• [What to work on]: Give back all of the data exactly, with every picture omitted.
++++++++
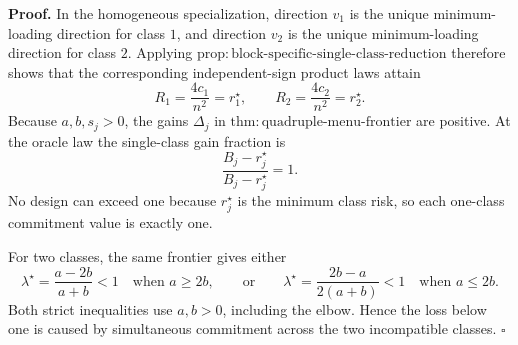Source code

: \textbf{Proof.}
In the homogeneous specialization, direction \(v_1\) is the unique minimum-loading direction for class \(1\), and direction \(v_2\) is the unique minimum-loading direction for class \(2\).  Applying \(\mathrm{prop:block\text{-}specific\text{-}single\text{-}class\text{-}reduction}\) therefore shows that the corresponding independent-sign product laws attain
\[
R_1=\frac{4c_1}{n^2}=r_1^\star,
\qquad
R_2=\frac{4c_2}{n^2}=r_2^\star.
\tag{1}
\]
Because \(a,b,s_j>0\), the gains \(\Delta_j\) in \(\mathrm{thm:quadruple\text{-}menu\text{-}frontier}\) are positive.  At the oracle law the single-class gain fraction is
\[
\frac{B_j-r_j^\star}{B_j-r_j^\star}=1.
\tag{2}
\]
No design can exceed one because \(r_j^\star\) is the minimum class risk, so each one-class commitment value is exactly one.

For two classes, the same frontier gives either
\[
\lambda^\star=\frac{a-2b}{a+b}<1
\quad\text{when }a\ge2b,
\qquad\text{or}\qquad
\lambda^\star=\frac{2b-a}{2(a+b)}<1
\quad\text{when }a\le2b.
\tag{3}
\]
Both strict inequalities use \(a,b>0\), including the elbow.  Hence the loss below one is caused by simultaneous commitment across the two incompatible classes.  \(\square\)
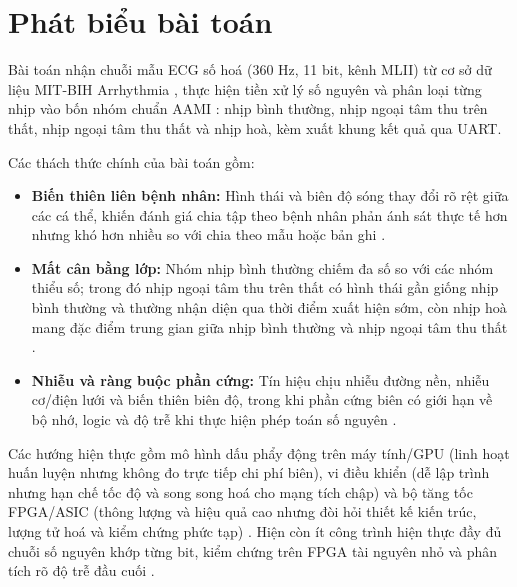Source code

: \section{Phát biểu bài toán}\label{sec:baitoan}

Bài toán nhận chuỗi mẫu ECG số hoá ($360\text{ Hz}$, 11 bit, kênh MLII) từ cơ sở dữ liệu MIT-BIH Arrhythmia \cite{moody2001impact}, thực hiện tiền xử lý số nguyên và phân loại từng nhịp vào bốn nhóm chuẩn AAMI \cite{aami2012ec57, dechazal2004automatic}: nhịp bình thường, nhịp ngoại tâm thu trên thất, nhịp ngoại tâm thu thất và nhịp hoà, kèm xuất khung kết quả qua UART.

Các thách thức chính của bài toán gồm:
\begin{itemize}
	\item \textbf{Biến thiên liên bệnh nhân:} Hình thái và biên độ sóng thay đổi rõ rệt giữa các cá thể, khiến đánh giá chia tập theo bệnh nhân phản ánh sát thực tế hơn nhưng khó hơn nhiều so với chia theo mẫu hoặc bản ghi \cite{dechazal2004automatic, li2026lightweight}.
	\item \textbf{Mất cân bằng lớp:} Nhóm nhịp bình thường chiếm đa số so với các nhóm thiểu số; trong đó nhịp ngoại tâm thu trên thất có hình thái gần giống nhịp bình thường và thường nhận diện qua thời điểm xuất hiện sớm, còn nhịp hoà mang đặc điểm trung gian giữa nhịp bình thường và nhịp ngoại tâm thu thất \cite{dechazal2004automatic, lin2017focal, li2026lightweight}.
	\item \textbf{Nhiễu và ràng buộc phần cứng:} Tín hiệu chịu nhiễu đường nền, nhiễu cơ/điện lưới và biến thiên biên độ, trong khi phần cứng biên có giới hạn về bộ nhớ, logic và độ trễ khi thực hiện phép toán số nguyên \cite{pantompkins1985realtime, jacob2018quantization, hariri2026hardware}.
\end{itemize}

Các hướng hiện thực gồm mô hình dấu phẩy động trên máy tính/GPU (linh hoạt huấn luyện nhưng không đo trực tiếp chi phí biên), vi điều khiển (dễ lập trình nhưng hạn chế tốc độ và song song hoá cho mạng tích chập) và bộ tăng tốc FPGA/ASIC (thông lượng và hiệu quả cao nhưng đòi hỏi thiết kế kiến trúc, lượng tử hoá và kiểm chứng phức tạp) \cite{kiranyaz2016realtime, jacob2018quantization, hariri2026hardware, liu2025fpga1dcnn}. Hiện còn ít công trình hiện thực đầy đủ chuỗi số nguyên khớp từng bit, kiểm chứng trên FPGA tài nguyên nhỏ và phân tích rõ độ trễ đầu cuối \cite{liu2025fpga1dcnn, liu2023fully}.
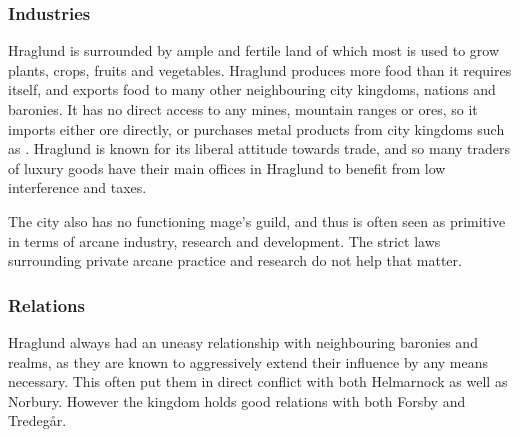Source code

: \subsubsection{Industries}

Hraglund is surrounded by ample and fertile land of which most is used to
grow plants, crops, fruits and vegetables. Hraglund produces more food than
it requires itself, and exports food to many other neighbouring city kingdoms,
nations and baronies. It has no direct access to any mines, mountain ranges or
ores, so it imports either ore directly, or purchases metal products from
city kingdoms such as . Hraglund is known for its liberal
attitude towards trade, and so many traders of luxury goods have their main
offices in Hraglund to benefit from low interference and taxes.

The city also has no functioning mage's guild, and thus is often seen as
primitive in terms of arcane industry, research and development. The strict
laws surrounding private arcane practice and research do not help that matter.

\subsubsection{Relations}

Hraglund always had an uneasy relationship with neighbouring baronies and
realms, as they are known to aggressively extend their influence by any means
necessary. This often put them in direct conflict with both Helmarnock as well
as Norbury. However the kingdom holds good relations with both Forsby and
Tredegår.
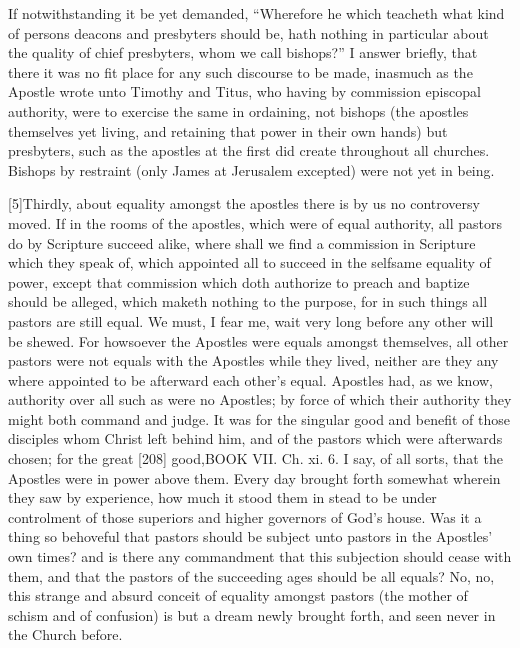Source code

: If notwithstanding it be yet demanded, “Wherefore he which teacheth what kind of persons deacons and presbyters should be, hath nothing in particular about the quality of chief presbyters, whom we call bishops?” I answer briefly, that there it was no fit place for any such discourse to be made, inasmuch as the Apostle wrote unto Timothy and Titus, who having by commission episcopal authority, were to exercise the same in ordaining, not bishops (the apostles themselves yet living, and retaining that power in their own hands) but presbyters, such as the apostles at the first did create throughout all churches. Bishops by restraint (only James at Jerusalem excepted) were not yet in being.

[5]Thirdly, about equality amongst the apostles there is by us no controversy moved. If in the rooms of the apostles, which were of equal authority, all pastors do by Scripture succeed alike, where shall we find a commission in Scripture which they speak of, which appointed all to succeed in the selfsame equality of power, except that commission which doth authorize to preach and baptize should be alleged, which maketh nothing to the purpose, for in such things all pastors are still equal. We must, I fear me, wait very long before any other will be shewed. For howsoever the Apostles were equals amongst themselves, all other pastors were not equals with the Apostles while they lived, neither are they any where appointed to be afterward each other’s equal. Apostles had, as we know, authority over all such as were no Apostles; by force of which their authority they might both command and judge. It was for the singular good and benefit of those disciples whom Christ left behind him, and of the pastors which were afterwards chosen; for the great [208] good,BOOK VII. Ch. xi. 6. I say, of all sorts, that the Apostles were in power above them. Every day brought forth somewhat wherein they saw by experience, how much it stood them in stead to be under controlment of those superiors and higher governors of God’s house. Was it a thing so behoveful that pastors should be subject unto pastors in the Apostles’ own times? and is there any commandment that this subjection should cease with them, and that the pastors of the succeeding ages should be all equals? No, no, this strange and absurd conceit of equality amongst pastors (the mother of schism and of confusion) is but a dream newly brought forth, and seen never in the Church before.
++++++++
• [Response below]:
Source code

: \textbf{Proof.}
In the homogeneous specialization, direction \(v_1\) is the unique minimum-loading direction for class \(1\), and direction \(v_2\) is the unique minimum-loading direction for class \(2\).  Applying \(\mathrm{prop:block\text{-}specific\text{-}single\text{-}class\text{-}reduction}\) therefore shows that the corresponding independent-sign product laws attain
\[
R_1=\frac{4c_1}{n^2}=r_1^\star,
\qquad
R_2=\frac{4c_2}{n^2}=r_2^\star.
\tag{1}
\]
Because \(a,b,s_j>0\), the gains \(\Delta_j\) in \(\mathrm{thm:quadruple\text{-}menu\text{-}frontier}\) are positive.  At the oracle law the single-class gain fraction is
\[
\frac{B_j-r_j^\star}{B_j-r_j^\star}=1.
\tag{2}
\]
No design can exceed one because \(r_j^\star\) is the minimum class risk, so each one-class commitment value is exactly one.

For two classes, the same frontier gives either
\[
\lambda^\star=\frac{a-2b}{a+b}<1
\quad\text{when }a\ge2b,
\qquad\text{or}\qquad
\lambda^\star=\frac{2b-a}{2(a+b)}<1
\quad\text{when }a\le2b.
\tag{3}
\]
Both strict inequalities use \(a,b>0\), including the elbow.  Hence the loss below one is caused by simultaneous commitment across the two incompatible classes.  \(\square\)
Source code

: \section{Phát biểu bài toán}\label{sec:baitoan}

Bài toán nhận chuỗi mẫu ECG số hoá ($360\text{ Hz}$, 11 bit, kênh MLII) từ cơ sở dữ liệu MIT-BIH Arrhythmia \cite{moody2001impact}, thực hiện tiền xử lý số nguyên và phân loại từng nhịp vào bốn nhóm chuẩn AAMI \cite{aami2012ec57, dechazal2004automatic}: nhịp bình thường, nhịp ngoại tâm thu trên thất, nhịp ngoại tâm thu thất và nhịp hoà, kèm xuất khung kết quả qua UART.

Các thách thức chính của bài toán gồm:
\begin{itemize}
	\item \textbf{Biến thiên liên bệnh nhân:} Hình thái và biên độ sóng thay đổi rõ rệt giữa các cá thể, khiến đánh giá chia tập theo bệnh nhân phản ánh sát thực tế hơn nhưng khó hơn nhiều so với chia theo mẫu hoặc bản ghi \cite{dechazal2004automatic, li2026lightweight}.
	\item \textbf{Mất cân bằng lớp:} Nhóm nhịp bình thường chiếm đa số so với các nhóm thiểu số; trong đó nhịp ngoại tâm thu trên thất có hình thái gần giống nhịp bình thường và thường nhận diện qua thời điểm xuất hiện sớm, còn nhịp hoà mang đặc điểm trung gian giữa nhịp bình thường và nhịp ngoại tâm thu thất \cite{dechazal2004automatic, lin2017focal, li2026lightweight}.
	\item \textbf{Nhiễu và ràng buộc phần cứng:} Tín hiệu chịu nhiễu đường nền, nhiễu cơ/điện lưới và biến thiên biên độ, trong khi phần cứng biên có giới hạn về bộ nhớ, logic và độ trễ khi thực hiện phép toán số nguyên \cite{pantompkins1985realtime, jacob2018quantization, hariri2026hardware}.
\end{itemize}

Các hướng hiện thực gồm mô hình dấu phẩy động trên máy tính/GPU (linh hoạt huấn luyện nhưng không đo trực tiếp chi phí biên), vi điều khiển (dễ lập trình nhưng hạn chế tốc độ và song song hoá cho mạng tích chập) và bộ tăng tốc FPGA/ASIC (thông lượng và hiệu quả cao nhưng đòi hỏi thiết kế kiến trúc, lượng tử hoá và kiểm chứng phức tạp) \cite{kiranyaz2016realtime, jacob2018quantization, hariri2026hardware, liu2025fpga1dcnn}. Hiện còn ít công trình hiện thực đầy đủ chuỗi số nguyên khớp từng bit, kiểm chứng trên FPGA tài nguyên nhỏ và phân tích rõ độ trễ đầu cuối \cite{liu2025fpga1dcnn, liu2023fully}.
Source code

: \subsubsection{Industries}

Hraglund is surrounded by ample and fertile land of which most is used to
grow plants, crops, fruits and vegetables. Hraglund produces more food than
it requires itself, and exports food to many other neighbouring city kingdoms,
nations and baronies. It has no direct access to any mines, mountain ranges or
ores, so it imports either ore directly, or purchases metal products from
city kingdoms such as . Hraglund is known for its liberal
attitude towards trade, and so many traders of luxury goods have their main
offices in Hraglund to benefit from low interference and taxes.

The city also has no functioning mage's guild, and thus is often seen as
primitive in terms of arcane industry, research and development. The strict
laws surrounding private arcane practice and research do not help that matter.

\subsubsection{Relations}

Hraglund always had an uneasy relationship with neighbouring baronies and
realms, as they are known to aggressively extend their influence by any means
necessary. This often put them in direct conflict with both Helmarnock as well
as Norbury. However the kingdom holds good relations with both Forsby and
Tredegår.
Source code

: If notwithstanding it be yet demanded, “Wherefore he which teacheth what kind of persons deacons and presbyters should be, hath nothing in particular about the quality of chief presbyters, whom we call bishops?” I answer briefly, that there it was no fit place for any such discourse to be made, inasmuch as the Apostle wrote unto Timothy and Titus, who having by commission episcopal authority, were to exercise the same in ordaining, not bishops (the apostles themselves yet living, and retaining that power in their own hands) but presbyters, such as the apostles at the first did create throughout all churches. Bishops by restraint (only James at Jerusalem excepted) were not yet in being.

[5]Thirdly, about equality amongst the apostles there is by us no controversy moved. If in the rooms of the apostles, which were of equal authority, all pastors do by Scripture succeed alike, where shall we find a commission in Scripture which they speak of, which appointed all to succeed in the selfsame equality of power, except that commission which doth authorize to preach and baptize should be alleged, which maketh nothing to the purpose, for in such things all pastors are still equal. We must, I fear me, wait very long before any other will be shewed. For howsoever the Apostles were equals amongst themselves, all other pastors were not equals with the Apostles while they lived, neither are they any where appointed to be afterward each other’s equal. Apostles had, as we know, authority over all such as were no Apostles; by force of which their authority they might both command and judge. It was for the singular good and benefit of those disciples whom Christ left behind him, and of the pastors which were afterwards chosen; for the great [208] good,BOOK VII. Ch. xi. 6. I say, of all sorts, that the Apostles were in power above them. Every day brought forth somewhat wherein they saw by experience, how much it stood them in stead to be under controlment of those superiors and higher governors of God’s house. Was it a thing so behoveful that pastors should be subject unto pastors in the Apostles’ own times? and is there any commandment that this subjection should cease with them, and that the pastors of the succeeding ages should be all equals? No, no, this strange and absurd conceit of equality amongst pastors (the mother of schism and of confusion) is but a dream newly brought forth, and seen never in the Church before.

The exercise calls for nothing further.